Post-Dated to the Day of the Dead
There was a time when I still loved you and you still wanted to show me something beautiful. You took me to Xoxocotlán and we walked among the dead: I did love you then, the cold of November wrapped around me. You touched my face between the walls of a crumbling church: an unbearable roof of stars.
There was one moment, one moment where I felt us light up again the way we did in the beginning, when every touch was incandescent. But you started drinking, or maybe I did, and you wanted too much then, as always: your mouth too hungry, biting down on my windpipe outside the house we lived in, your uneven teeth crashing into mine. I felt your kiss like an impact, and I was bleeding, but I yielded to you, as I always did, back then, when I loved you. That night I fell asleep with my eyes open to watch the world shift from dark to dream. We were sleeping, our bed become an altar: marigolds all around us, the house we built in flames. My face painted and our bodies sliced open and I woke up cradling your cranium: dos difuntos, still in love then, rolling in our matrimonial grave.
This is What She Told Her Friends the Second Time She Went Back to Him
They say that Persephone went down into the underworld and ate six pomegranate seeds, but that’s not how it happened. What happened is she ate half a mezcal worm, and fell in love. Hades ate the other half, and the twin sides of that lombriz linked their bellies forever. She didn’t eat that thing alone.

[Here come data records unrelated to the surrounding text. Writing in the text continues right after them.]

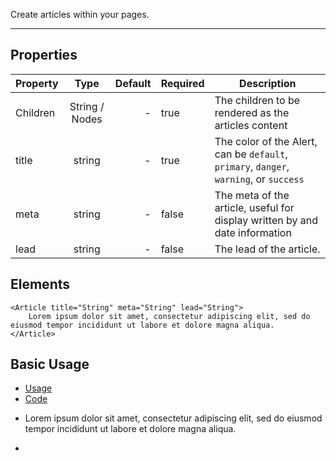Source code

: Create articles within your pages.

-------------
## Properties

| Property     | Type          | Default | Required | Description |
| --------     |:-------------:| -------:| -------- | ----------- |
| Children     | String / Nodes| -       | true     | The children to be rendered as the articles content |
| title        | string        | -       | true     | The color of the Alert, can be ```default```, ```primary```, ```danger```, ```warning```, or ```success```|
| meta         | string        | -       | false    | The meta of the article, useful for display written by and date information |
| lead         | string        | -       | false    | The lead of the article. |

## Elements

``` tsx
<Article title="String" meta="String" lead="String">
    Lorem ipsum dolor sit amet, consectetur adipiscing elit, sed do eiusmod tempor incididunt ut labore et dolore magna aliqua.
</Article>
```

## Basic Usage

<div>
    <ul uk-tab="">
        <li className="uk-active"><a href="#">Usage</a></li>
        <li><a href="#">Code</a></li>
    </ul>
    <ul className="uk-switcher">
        <li>
            <Article title="Lorem Ipsum" meta="Written by Alex Lopez" lead="Lorem ipsum dolor sit amet, consectetur adipiscing elit, sed do eiusmod tempor incididunt ut labore et dolore magna aliqua.">
                Lorem ipsum dolor sit amet, consectetur adipiscing elit, sed do eiusmod tempor incididunt ut labore et dolore magna aliqua.
            </Article>
        </li>
        <li>
            <pre>
                <Code code='<Article title="Lorem Ipsum" meta="Written by Alex Lopez" lead="Lorem ipsum dolor sit amet, consectetur adipiscing elit, sed do eiusmod tempor incididunt ut labore et dolore magna aliqua.">
                Lorem ipsum dolor sit amet, consectetur adipiscing elit, sed do eiusmod tempor incididunt ut labore et dolore magna aliqua.
            </Article>'
                />
            </pre>
        </li>
    </ul>
</div>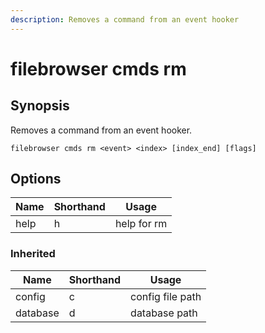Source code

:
 ```yaml
---
description: Removes a command from an event hooker
---
```


# filebrowser cmds rm

## Synopsis

Removes a command from an event hooker.

```
filebrowser cmds rm <event> <index> [index_end] [flags]
```

## Options

| Name | Shorthand | Usage |
|------|-----------|-------|
|help|h|help for rm|

### Inherited

| Name | Shorthand | Usage |
|------|-----------|-------|
|config|c|config file path|
|database|d|database path|

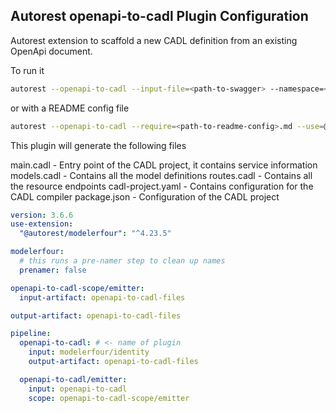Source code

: ## Autorest openapi-to-cadl Plugin Configuration

Autorest extension to scaffold a new CADL definition from an existing OpenApi document.

To run it

```bash
autorest --openapi-to-cadl --input-file=<path-to-swagger> --namespace=<namespace> --title="<ProjectName>" --use=@autorest/openapi-to-cadl@next --output-folder=.
```

or with a README config file

```bash
autorest --openapi-to-cadl --require=<path-to-readme-config>.md --use=@autorest/openapi-to-cadl@next --output-folder=.
```

This plugin will generate the following files

main.cadl - Entry point of the CADL project, it contains service information
models.cadl - Contains all the model definitions
routes.cadl - Contains all the resource endpoints
cadl-project.yaml - Contains configuration for the CADL compiler
package.json - Configuration of the CADL project

```yaml
version: 3.6.6
use-extension:
  "@autorest/modelerfour": "^4.23.5"

modelerfour:
  # this runs a pre-namer step to clean up names
  prenamer: false

openapi-to-cadl-scope/emitter:
  input-artifact: openapi-to-cadl-files

output-artifact: openapi-to-cadl-files

pipeline:
  openapi-to-cadl: # <- name of plugin
    input: modelerfour/identity
    output-artifact: openapi-to-cadl-files

  openapi-to-cadl/emitter:
    input: openapi-to-cadl
    scope: openapi-to-cadl-scope/emitter
```
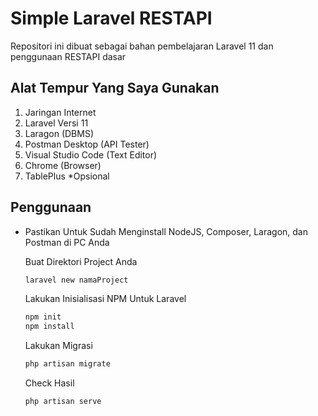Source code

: # Simple Laravel RESTAPI

Repositori ini dibuat sebagai bahan pembelajaran Laravel 11 dan penggunaan RESTAPI dasar

## Alat Tempur Yang Saya Gunakan

1. Jaringan Internet
2. Laravel Versi 11
3. Laragon (DBMS)
4. Postman Desktop (API Tester)
5. Visual Studio Code (Text Editor)
6. Chrome (Browser)
7. TablePlus \*Opsional

## Penggunaan

-   Pastikan Untuk Sudah Menginstall NodeJS, Composer, Laragon, dan Postman di PC Anda

    Buat Direktori Project Anda

    ```bash
    laravel new namaProject
    ```

    Lakukan Inisialisasi NPM Untuk Laravel

    ```bash
    npm init
    npm install
    ```

    Lakukan Migrasi

    ```bash
    php artisan migrate
    ```

    Check Hasil

    ```bash
    php artisan serve
    ```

Hades had never been to the Underworld before. They ate that worm and they fell in together. There are those who’ll tell you that he lured her in, but they don’t know how underworlds work. The truth is he was as foreign as she was, and probably twice as scared. Women who eat worms learn to lose their fears quickly, but a belly full of underworld love can be hard to explain, harder to digest, and she learned quickly all the signs of indigestion. She didn’t feel it alone, of course. Hades was hurting too. Listen: split a worm in half, and you’re likely to fall in love. It’s trying to leave the underworld that turns things toxic. Persephone had a previous engagement—her mother called her twice a day and three times on the weekends, voicemails piling up like unburied corpses on her phone, not so subtle messages of obligation. And the underworld was different than her life above ground, and she missed eating sushi sometimes, missed philosophy, the subway, the familiar streets. Maybe she was afraid to stay; after all, she had lived her whole life in the Overworld, which so far had been reasonable. Recognizable. At any rate, her mother called her, and she went. Persephone up out of the underworld, her underworm turning to lead in her belly.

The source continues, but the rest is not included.